The High Summer Lookbook
By Drake's
Jun 10, 2026
We’re in Portugal for a long weekend, somewhere near the westernmost point in Europe, looking out at the ocean. The waves roll in on their steady, metronymic pulse, all white foaming power crashing one after another onto the sand. It’s just sea from here, all the way to America, for thousands of miles.
Vincent waxes his surfboard, Imogen finishes her ice cream, and it could be a few degrees warmer, or a bit sunnier, and the sunset we’d been looking forward to has been subsumed in a mist of salty cloud rolling off the ocean. But it's the perfect weather really, especially if your tastes in the seaside are on the more rugged end of things, and you can appreciate the rowdy swell of ocean and a dramatic rocky outcrop.
It’s a beautiful beach for a stroll in a pair of linen trousers, or a chore jacket, a few layers to keep warm before changing into a wetsuit and diving out among the waves for a late afternoon of surfing.
Half an hour ago when we were having a coffee in a small cafe nearby, the sky had been perfect summer blue and we thought we had a beautiful evening ahead of us. The weather around this part of Sintra changes quickly and frequently, Vincent tells us. There’s a little microclimate here. Pressed up between the hills and the Atlantic, it's cooler and more humid than Lisbon, somehow almost tropical, swept through with lush vegetation. It’s the kind of climate that rewards layering and adaptability in its garments, you’re never quite sure what’s coming so should prepare for everything.
Shorts and a loose pullover that work well in the shade of one of the eucalyptus trees, or something hard working that will look better for a thin sprinkle of salt air deep into an unhurried afternoon, or a jacket that can move between coffee and a swim and dinner on a terrace without asking too much. It’s a beautiful part of the world, and Imogen, Vincent, and Lark, their playful and noble Borzoi, are our tour guides for a few days rest by the coast.
I’ve known Vincent and Imogen for a few years now. We’d become friends when they were still living in England. First in London, and then spending idyllic weekends together in Devon, where Imogen grew up, eating fresh scallops Vincent had dived for that morning, and hiking around Dartmoor.

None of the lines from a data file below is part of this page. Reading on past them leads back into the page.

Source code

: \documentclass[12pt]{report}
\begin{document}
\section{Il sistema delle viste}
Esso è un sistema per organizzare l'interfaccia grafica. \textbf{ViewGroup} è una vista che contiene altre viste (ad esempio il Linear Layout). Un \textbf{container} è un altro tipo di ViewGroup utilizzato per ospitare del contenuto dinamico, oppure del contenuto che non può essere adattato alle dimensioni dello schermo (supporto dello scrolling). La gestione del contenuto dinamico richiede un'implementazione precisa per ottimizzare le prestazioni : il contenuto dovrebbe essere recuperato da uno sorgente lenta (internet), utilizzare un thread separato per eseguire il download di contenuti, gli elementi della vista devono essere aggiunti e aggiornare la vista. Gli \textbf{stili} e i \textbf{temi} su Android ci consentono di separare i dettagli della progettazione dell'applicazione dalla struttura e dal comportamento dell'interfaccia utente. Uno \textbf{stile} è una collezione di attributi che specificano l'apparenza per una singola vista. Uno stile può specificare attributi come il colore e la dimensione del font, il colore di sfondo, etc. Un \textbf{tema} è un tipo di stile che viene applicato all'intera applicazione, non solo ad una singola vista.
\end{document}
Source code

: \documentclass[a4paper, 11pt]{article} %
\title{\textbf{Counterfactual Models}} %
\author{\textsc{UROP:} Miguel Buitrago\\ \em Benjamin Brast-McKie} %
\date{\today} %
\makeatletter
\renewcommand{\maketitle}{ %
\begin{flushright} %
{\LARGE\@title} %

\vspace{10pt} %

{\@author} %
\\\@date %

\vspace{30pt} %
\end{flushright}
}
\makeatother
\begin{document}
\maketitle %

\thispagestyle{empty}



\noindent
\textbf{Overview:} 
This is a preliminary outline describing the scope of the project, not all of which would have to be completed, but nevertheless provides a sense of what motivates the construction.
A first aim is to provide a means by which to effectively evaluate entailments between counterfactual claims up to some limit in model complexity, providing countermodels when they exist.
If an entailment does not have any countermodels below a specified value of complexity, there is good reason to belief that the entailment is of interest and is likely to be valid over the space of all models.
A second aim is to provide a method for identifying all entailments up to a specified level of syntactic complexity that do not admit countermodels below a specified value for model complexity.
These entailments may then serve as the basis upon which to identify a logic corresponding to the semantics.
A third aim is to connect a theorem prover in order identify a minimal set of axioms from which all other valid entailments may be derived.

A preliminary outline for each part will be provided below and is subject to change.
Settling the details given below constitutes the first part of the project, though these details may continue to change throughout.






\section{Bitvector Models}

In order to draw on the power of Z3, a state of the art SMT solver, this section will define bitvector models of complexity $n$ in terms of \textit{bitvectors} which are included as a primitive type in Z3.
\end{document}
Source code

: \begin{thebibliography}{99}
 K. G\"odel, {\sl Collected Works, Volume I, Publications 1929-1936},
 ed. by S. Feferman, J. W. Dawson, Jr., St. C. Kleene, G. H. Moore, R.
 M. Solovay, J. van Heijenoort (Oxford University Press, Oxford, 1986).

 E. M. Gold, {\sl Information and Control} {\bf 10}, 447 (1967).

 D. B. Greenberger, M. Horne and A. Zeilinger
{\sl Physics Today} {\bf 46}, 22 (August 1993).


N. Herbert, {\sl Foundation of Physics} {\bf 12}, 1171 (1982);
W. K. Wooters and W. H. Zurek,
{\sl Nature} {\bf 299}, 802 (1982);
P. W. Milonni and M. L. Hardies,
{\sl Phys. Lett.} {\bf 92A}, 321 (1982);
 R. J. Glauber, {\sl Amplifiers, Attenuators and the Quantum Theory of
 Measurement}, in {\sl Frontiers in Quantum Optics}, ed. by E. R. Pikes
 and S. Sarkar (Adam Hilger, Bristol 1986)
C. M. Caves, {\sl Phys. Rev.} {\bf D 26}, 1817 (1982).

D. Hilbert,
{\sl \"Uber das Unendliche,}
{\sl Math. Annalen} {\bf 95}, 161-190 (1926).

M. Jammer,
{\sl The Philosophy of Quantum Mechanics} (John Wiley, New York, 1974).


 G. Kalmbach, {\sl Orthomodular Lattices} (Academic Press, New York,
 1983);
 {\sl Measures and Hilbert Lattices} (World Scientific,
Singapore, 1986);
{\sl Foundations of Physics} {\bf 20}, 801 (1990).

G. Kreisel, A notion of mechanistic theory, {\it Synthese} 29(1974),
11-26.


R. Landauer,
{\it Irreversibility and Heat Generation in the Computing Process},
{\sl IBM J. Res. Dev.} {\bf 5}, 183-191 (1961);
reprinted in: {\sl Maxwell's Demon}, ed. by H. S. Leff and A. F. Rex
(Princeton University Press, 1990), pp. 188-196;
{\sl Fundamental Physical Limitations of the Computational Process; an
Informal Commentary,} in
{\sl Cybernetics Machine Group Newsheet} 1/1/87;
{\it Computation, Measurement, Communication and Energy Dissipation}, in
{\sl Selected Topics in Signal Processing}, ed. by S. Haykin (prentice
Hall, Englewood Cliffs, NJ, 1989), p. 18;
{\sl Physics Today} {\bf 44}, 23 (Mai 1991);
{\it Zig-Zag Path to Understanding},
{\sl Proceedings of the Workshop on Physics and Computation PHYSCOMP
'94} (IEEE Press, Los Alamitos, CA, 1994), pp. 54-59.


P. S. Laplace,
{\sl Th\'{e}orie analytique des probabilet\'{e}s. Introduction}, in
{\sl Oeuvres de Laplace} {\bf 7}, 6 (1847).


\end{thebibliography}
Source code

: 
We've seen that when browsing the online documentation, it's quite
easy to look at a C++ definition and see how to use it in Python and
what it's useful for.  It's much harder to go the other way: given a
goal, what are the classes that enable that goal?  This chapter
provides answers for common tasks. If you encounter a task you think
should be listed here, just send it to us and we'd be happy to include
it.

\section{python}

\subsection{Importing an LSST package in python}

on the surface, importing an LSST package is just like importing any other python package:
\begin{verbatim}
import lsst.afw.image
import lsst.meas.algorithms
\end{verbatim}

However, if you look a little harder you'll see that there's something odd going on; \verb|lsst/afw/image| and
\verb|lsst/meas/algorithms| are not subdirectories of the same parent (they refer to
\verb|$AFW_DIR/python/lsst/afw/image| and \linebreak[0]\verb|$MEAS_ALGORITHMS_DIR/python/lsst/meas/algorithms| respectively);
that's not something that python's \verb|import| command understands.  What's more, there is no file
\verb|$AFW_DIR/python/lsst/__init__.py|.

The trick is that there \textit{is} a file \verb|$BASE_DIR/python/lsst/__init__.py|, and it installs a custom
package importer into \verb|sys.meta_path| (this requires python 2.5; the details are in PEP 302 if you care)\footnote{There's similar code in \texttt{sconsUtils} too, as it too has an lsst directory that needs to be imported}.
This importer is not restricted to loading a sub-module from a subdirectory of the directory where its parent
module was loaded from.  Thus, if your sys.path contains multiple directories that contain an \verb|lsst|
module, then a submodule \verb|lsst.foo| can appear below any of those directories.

They run a fashion label together, called Wright Le Chapelain, for both of their surnames, mainly now focussing on repurposing and upcycling old fabrics into new clothes. They met at Central Saint Martins, fell in love, started their label, got married, and moved to Portugal where they’ve been based for almost five years. Imogen is currently in the process of launching a luxury home textiles project, while Vincent also works as a photographer and retoucher.
They recently moved from the city out here, deep into the hills of Sintra. They’ve got a postcard of a whitewashed house in a little village. In the studio Imogen shows us the newest collection of bags she’s been working on.
All of us — dogs and surfboards included — spend the weekend squeezed into Vincent’s 90s Mercedes estate. We’ll switch our camp collar shirts for heavier smocks and sweatshirts and linen jackets as evening draws in and the temperature drops a degree or two. The roads through the little villages here wind and twist precariously, often there’s room for just a single car in the tight lanes, necessitating a subtle ballet of horn honking and reversing for navigation.
You can’t go more than a few minutes here without someone stopping by to say hello, some venerable Senhora comes by who wants to talk about the weather or the construction work nearby up the hill, or another expat driving past, waving out a car window. Conversations move back and forth between French, English and Portuguese.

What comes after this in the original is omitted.